# Try it
What is needed is every line of the material that contains "from".

*** Opening Study material ***

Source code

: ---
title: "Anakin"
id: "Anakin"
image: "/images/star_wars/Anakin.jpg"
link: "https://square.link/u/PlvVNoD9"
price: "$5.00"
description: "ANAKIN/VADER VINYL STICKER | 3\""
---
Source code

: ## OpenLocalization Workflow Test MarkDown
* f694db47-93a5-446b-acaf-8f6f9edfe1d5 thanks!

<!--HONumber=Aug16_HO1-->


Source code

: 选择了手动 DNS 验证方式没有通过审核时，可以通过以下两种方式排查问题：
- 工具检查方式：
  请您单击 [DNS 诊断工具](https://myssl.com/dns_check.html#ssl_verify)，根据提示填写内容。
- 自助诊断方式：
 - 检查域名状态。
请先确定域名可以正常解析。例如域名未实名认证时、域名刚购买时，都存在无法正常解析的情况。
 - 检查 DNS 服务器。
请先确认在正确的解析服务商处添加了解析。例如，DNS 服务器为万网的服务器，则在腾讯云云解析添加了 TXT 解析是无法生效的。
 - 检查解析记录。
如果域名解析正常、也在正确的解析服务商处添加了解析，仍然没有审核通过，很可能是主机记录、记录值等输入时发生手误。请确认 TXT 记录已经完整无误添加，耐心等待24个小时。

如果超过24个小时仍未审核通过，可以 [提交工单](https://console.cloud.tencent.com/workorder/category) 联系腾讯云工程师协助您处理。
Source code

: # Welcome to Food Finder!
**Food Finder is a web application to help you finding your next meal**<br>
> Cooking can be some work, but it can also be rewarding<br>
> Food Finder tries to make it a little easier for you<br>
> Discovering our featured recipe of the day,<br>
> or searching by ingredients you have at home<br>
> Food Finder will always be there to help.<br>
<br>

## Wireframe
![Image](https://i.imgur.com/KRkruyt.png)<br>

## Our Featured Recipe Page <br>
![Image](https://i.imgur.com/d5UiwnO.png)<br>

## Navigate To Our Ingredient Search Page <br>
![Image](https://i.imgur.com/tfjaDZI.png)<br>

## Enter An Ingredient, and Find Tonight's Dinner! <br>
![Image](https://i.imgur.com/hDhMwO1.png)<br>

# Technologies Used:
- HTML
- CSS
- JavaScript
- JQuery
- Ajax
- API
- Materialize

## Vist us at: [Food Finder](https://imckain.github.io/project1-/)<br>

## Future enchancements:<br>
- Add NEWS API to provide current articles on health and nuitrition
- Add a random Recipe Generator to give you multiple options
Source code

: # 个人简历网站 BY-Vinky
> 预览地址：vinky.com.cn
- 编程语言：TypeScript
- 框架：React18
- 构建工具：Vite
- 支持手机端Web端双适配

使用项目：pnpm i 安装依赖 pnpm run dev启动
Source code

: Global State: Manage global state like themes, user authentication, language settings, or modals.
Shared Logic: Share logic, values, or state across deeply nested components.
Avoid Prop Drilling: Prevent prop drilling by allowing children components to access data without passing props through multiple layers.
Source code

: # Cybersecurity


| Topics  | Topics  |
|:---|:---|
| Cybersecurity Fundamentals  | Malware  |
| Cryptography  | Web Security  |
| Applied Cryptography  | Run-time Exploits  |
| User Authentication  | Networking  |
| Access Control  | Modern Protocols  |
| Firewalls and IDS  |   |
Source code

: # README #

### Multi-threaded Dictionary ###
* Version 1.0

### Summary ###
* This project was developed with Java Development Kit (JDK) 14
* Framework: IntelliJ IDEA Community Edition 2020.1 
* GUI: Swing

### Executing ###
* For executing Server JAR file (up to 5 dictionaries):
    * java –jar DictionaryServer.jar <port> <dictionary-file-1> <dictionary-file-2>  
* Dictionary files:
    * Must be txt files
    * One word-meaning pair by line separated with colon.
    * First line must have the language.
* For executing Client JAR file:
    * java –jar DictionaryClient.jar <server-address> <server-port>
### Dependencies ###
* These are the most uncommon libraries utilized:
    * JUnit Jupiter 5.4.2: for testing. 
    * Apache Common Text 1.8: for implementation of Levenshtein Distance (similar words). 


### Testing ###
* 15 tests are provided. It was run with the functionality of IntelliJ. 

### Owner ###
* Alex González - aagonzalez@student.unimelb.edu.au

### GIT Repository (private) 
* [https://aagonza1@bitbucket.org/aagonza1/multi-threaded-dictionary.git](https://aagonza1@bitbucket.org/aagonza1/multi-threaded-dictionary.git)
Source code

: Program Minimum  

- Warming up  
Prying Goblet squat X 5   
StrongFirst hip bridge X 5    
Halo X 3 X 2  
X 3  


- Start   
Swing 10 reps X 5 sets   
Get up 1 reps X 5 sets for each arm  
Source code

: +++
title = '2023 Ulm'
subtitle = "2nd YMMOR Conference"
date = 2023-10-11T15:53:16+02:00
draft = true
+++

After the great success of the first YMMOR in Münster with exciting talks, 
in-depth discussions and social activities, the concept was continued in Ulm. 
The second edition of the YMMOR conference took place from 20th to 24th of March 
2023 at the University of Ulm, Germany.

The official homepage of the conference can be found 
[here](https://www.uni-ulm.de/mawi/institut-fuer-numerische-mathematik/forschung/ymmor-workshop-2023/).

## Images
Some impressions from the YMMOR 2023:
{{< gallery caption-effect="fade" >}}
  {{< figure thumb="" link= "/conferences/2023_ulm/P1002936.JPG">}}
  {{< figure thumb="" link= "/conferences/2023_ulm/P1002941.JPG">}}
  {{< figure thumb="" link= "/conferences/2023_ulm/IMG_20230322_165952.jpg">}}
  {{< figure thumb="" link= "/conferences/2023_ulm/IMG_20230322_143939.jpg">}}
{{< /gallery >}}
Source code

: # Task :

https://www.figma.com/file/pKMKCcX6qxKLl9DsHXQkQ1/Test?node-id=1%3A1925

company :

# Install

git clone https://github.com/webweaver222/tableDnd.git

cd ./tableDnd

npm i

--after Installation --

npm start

*** Closing Study material ***

# Solution to this exercise
The second edition of the YMMOR conference took place from 20th to 24th of March 
Some impressions from the YMMOR 2023:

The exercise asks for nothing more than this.